History
- Name: Rozan Maru (1919–1931); Karafuto Maru (1931–1937); Nichiryu Maru (1937–1943);
- Owner: Karafuto Kisen Kabushiki Kaisha; Nissan Kissen Kabushiki Kaisha; Imperial Japanese Army (?–1943);
- Builder: Asano Ship Building Company, Tsurumi
- Launched: 1919
- Completed: May 1919
- Fate: Sunk by Australian aircraft on 6 January 1943

General characteristics
- Class & type: Type B standard cargo ship
- Tonnage: 5,870 GRT
- Length: 400 feet (122 m)
- Beam: 53 feet (16 m)
- Draught: 29.4 feet (9.0 m)
- Propulsion: Triple expansion engines (513 NHP)

= SS Nichiryu Maru =

Nichiryu Maru (Nitiryu Maru) was a 5,447 gross register ton cargo ship built by Asano Ship Building Company, Tsurumi in 1919 as Rozan Maru. She was the third ship of the Yoshida Maru No 1-class of 25 standard cargo ships (referred to as Type B at the time) built by Asano Shipyard (one was built at the Uraga Dock Company) between 1918 and 1919. In April 1929, she was acquired by Karafuto Kisen Kabushiki Kaisha and in 1931, renamed Karafuto Maru.
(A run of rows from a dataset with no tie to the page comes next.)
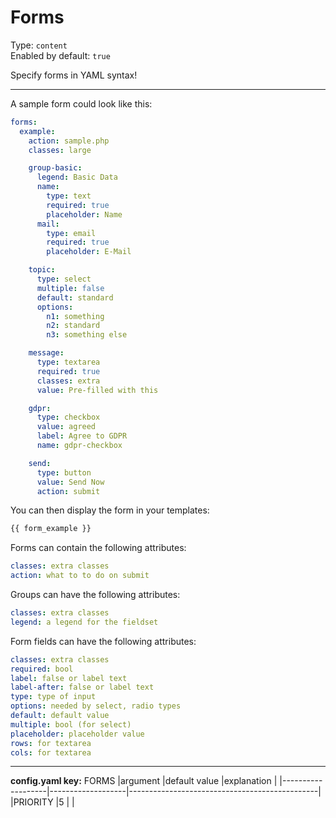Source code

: # Forms

Type: `content`  
Enabled by default: `true`

Specify forms in YAML syntax!

---

A sample form could look like this:
```yaml
forms:
  example:
    action: sample.php
    classes: large

    group-basic:
      legend: Basic Data
      name:
        type: text
        required: true
        placeholder: Name
      mail:
        type: email
        required: true
        placeholder: E-Mail

    topic:
      type: select
      multiple: false
      default: standard
      options:
        n1: something
        n2: standard
        n3: something else

    message:
      type: textarea
      required: true
      classes: extra
      value: Pre-filled with this

    gdpr:
      type: checkbox
      value: agreed
      label: Agree to GDPR
      name: gdpr-checkbox

    send:
      type: button
      value: Send Now
      action: submit
```

You can then display the form in your templates:
```html
{{ form_example }}
```

Forms can contain the following attributes:
```yaml
classes: extra classes
action: what to to do on submit
```

Groups can have the following attributes:
```yaml
classes: extra classes
legend: a legend for the fieldset
```

Form fields can have the following attributes:
```yaml
classes: extra classes
required: bool
label: false or label text
label-after: false or label text
type: type of input
options: needed by select, radio types
default: default value
multiple: bool (for select)
placeholder: placeholder value
rows: for textarea
cols: for textarea
```
---
**config.yaml key:** FORMS
|argument			|default value		|explanation									|
|-------------------|-------------------|-----------------------------------------------|
|PRIORITY			|5					|												|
On 22 November 1937, she was acquired by Nissan Kissen Kabushiki Kaisha and renamed Nichiryu Maru. She was requisitioned by the Imperial Japanese Army during World War II.

==Fate==
On 6 January 1943, while steaming as part of a convoy, carrying two companies of the 3rd Battalion, 102nd Infantry Regiment and medical supplies for the garrison at Lae, was hit by bombs from a Royal Australian Air Force PBY Catalina aircraft, and was sunk at 06°30'S, 149°00'E. Destroyers rescued 739 of the 1,100 troops on board, but the ship took with it 361 soldiers and all of Okabe's medical supplies.